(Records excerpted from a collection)
+-------+

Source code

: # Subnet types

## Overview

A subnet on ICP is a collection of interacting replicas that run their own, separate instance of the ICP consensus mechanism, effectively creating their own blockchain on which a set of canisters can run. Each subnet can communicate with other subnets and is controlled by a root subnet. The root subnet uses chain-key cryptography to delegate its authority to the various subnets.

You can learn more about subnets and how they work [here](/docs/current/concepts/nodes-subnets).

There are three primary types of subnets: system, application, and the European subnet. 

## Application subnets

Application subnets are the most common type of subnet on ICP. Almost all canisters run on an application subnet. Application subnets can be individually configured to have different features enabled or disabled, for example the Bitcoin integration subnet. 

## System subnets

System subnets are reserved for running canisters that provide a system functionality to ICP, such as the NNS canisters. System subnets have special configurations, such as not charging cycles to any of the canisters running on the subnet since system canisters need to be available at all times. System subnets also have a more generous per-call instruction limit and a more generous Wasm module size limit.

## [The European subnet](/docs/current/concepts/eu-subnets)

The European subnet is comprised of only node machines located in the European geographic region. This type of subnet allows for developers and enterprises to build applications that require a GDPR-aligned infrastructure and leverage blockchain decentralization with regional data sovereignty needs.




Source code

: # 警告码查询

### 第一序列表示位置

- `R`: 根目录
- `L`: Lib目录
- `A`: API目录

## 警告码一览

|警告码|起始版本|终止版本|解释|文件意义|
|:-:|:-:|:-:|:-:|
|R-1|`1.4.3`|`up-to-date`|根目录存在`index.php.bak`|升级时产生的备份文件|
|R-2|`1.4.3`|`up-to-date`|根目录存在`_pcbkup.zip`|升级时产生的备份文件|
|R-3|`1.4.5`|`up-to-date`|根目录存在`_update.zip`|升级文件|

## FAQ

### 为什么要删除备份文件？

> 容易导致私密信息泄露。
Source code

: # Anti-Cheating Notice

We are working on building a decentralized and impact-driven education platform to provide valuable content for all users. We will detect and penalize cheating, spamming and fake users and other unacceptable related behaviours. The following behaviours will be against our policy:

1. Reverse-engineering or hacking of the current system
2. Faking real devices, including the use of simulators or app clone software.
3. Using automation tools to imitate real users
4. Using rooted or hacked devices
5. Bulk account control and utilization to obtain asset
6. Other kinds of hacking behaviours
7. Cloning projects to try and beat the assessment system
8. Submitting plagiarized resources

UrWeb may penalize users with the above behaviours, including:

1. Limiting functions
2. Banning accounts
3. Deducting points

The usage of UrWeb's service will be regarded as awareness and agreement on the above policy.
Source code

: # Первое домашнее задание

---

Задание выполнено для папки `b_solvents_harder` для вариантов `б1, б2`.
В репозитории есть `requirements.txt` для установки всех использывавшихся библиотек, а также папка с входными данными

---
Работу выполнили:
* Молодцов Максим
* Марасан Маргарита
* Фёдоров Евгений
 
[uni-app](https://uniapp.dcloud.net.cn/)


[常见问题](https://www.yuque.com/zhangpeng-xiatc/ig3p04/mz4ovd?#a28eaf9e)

+-------+

### ABOUT THIS TASK:
Would you write out the full set of records above without alteration?

### SOLUTION FOR THIS TASK:
Source code

: # Subnet types

## Overview

A subnet on ICP is a collection of interacting replicas that run their own, separate instance of the ICP consensus mechanism, effectively creating their own blockchain on which a set of canisters can run. Each subnet can communicate with other subnets and is controlled by a root subnet. The root subnet uses chain-key cryptography to delegate its authority to the various subnets.

You can learn more about subnets and how they work [here](/docs/current/concepts/nodes-subnets).

There are three primary types of subnets: system, application, and the European subnet. 

## Application subnets

Application subnets are the most common type of subnet on ICP. Almost all canisters run on an application subnet. Application subnets can be individually configured to have different features enabled or disabled, for example the Bitcoin integration subnet. 

## System subnets

System subnets are reserved for running canisters that provide a system functionality to ICP, such as the NNS canisters. System subnets have special configurations, such as not charging cycles to any of the canisters running on the subnet since system canisters need to be available at all times. System subnets also have a more generous per-call instruction limit and a more generous Wasm module size limit.

## [The European subnet](/docs/current/concepts/eu-subnets)

The European subnet is comprised of only node machines located in the European geographic region. This type of subnet allows for developers and enterprises to build applications that require a GDPR-aligned infrastructure and leverage blockchain decentralization with regional data sovereignty needs.




Source code

: # 警告码查询

### 第一序列表示位置

- `R`: 根目录
- `L`: Lib目录
- `A`: API目录

## 警告码一览

|警告码|起始版本|终止版本|解释|文件意义|
|:-:|:-:|:-:|:-:|
|R-1|`1.4.3`|`up-to-date`|根目录存在`index.php.bak`|升级时产生的备份文件|
|R-2|`1.4.3`|`up-to-date`|根目录存在`_pcbkup.zip`|升级时产生的备份文件|
|R-3|`1.4.5`|`up-to-date`|根目录存在`_update.zip`|升级文件|

## FAQ

### 为什么要删除备份文件？

> 容易导致私密信息泄露。
Source code

: # Anti-Cheating Notice

We are working on building a decentralized and impact-driven education platform to provide valuable content for all users. We will detect and penalize cheating, spamming and fake users and other unacceptable related behaviours. The following behaviours will be against our policy:

1. Reverse-engineering or hacking of the current system
2. Faking real devices, including the use of simulators or app clone software.
3. Using automation tools to imitate real users
4. Using rooted or hacked devices
5. Bulk account control and utilization to obtain asset
6. Other kinds of hacking behaviours
7. Cloning projects to try and beat the assessment system
8. Submitting plagiarized resources

UrWeb may penalize users with the above behaviours, including:

1. Limiting functions
2. Banning accounts
3. Deducting points

The usage of UrWeb's service will be regarded as awareness and agreement on the above policy.
Source code

: # Первое домашнее задание

---

Задание выполнено для папки `b_solvents_harder` для вариантов `б1, б2`.
В репозитории есть `requirements.txt` для установки всех использывавшихся библиотек, а также папка с входными данными

---
Работу выполнили:
* Молодцов Максим
* Марасан Маргарита
* Фёдоров Евгений
 
[uni-app](https://uniapp.dcloud.net.cn/)


[常见问题](https://www.yuque.com/zhangpeng-xiatc/ig3p04/mz4ovd?#a28eaf9e)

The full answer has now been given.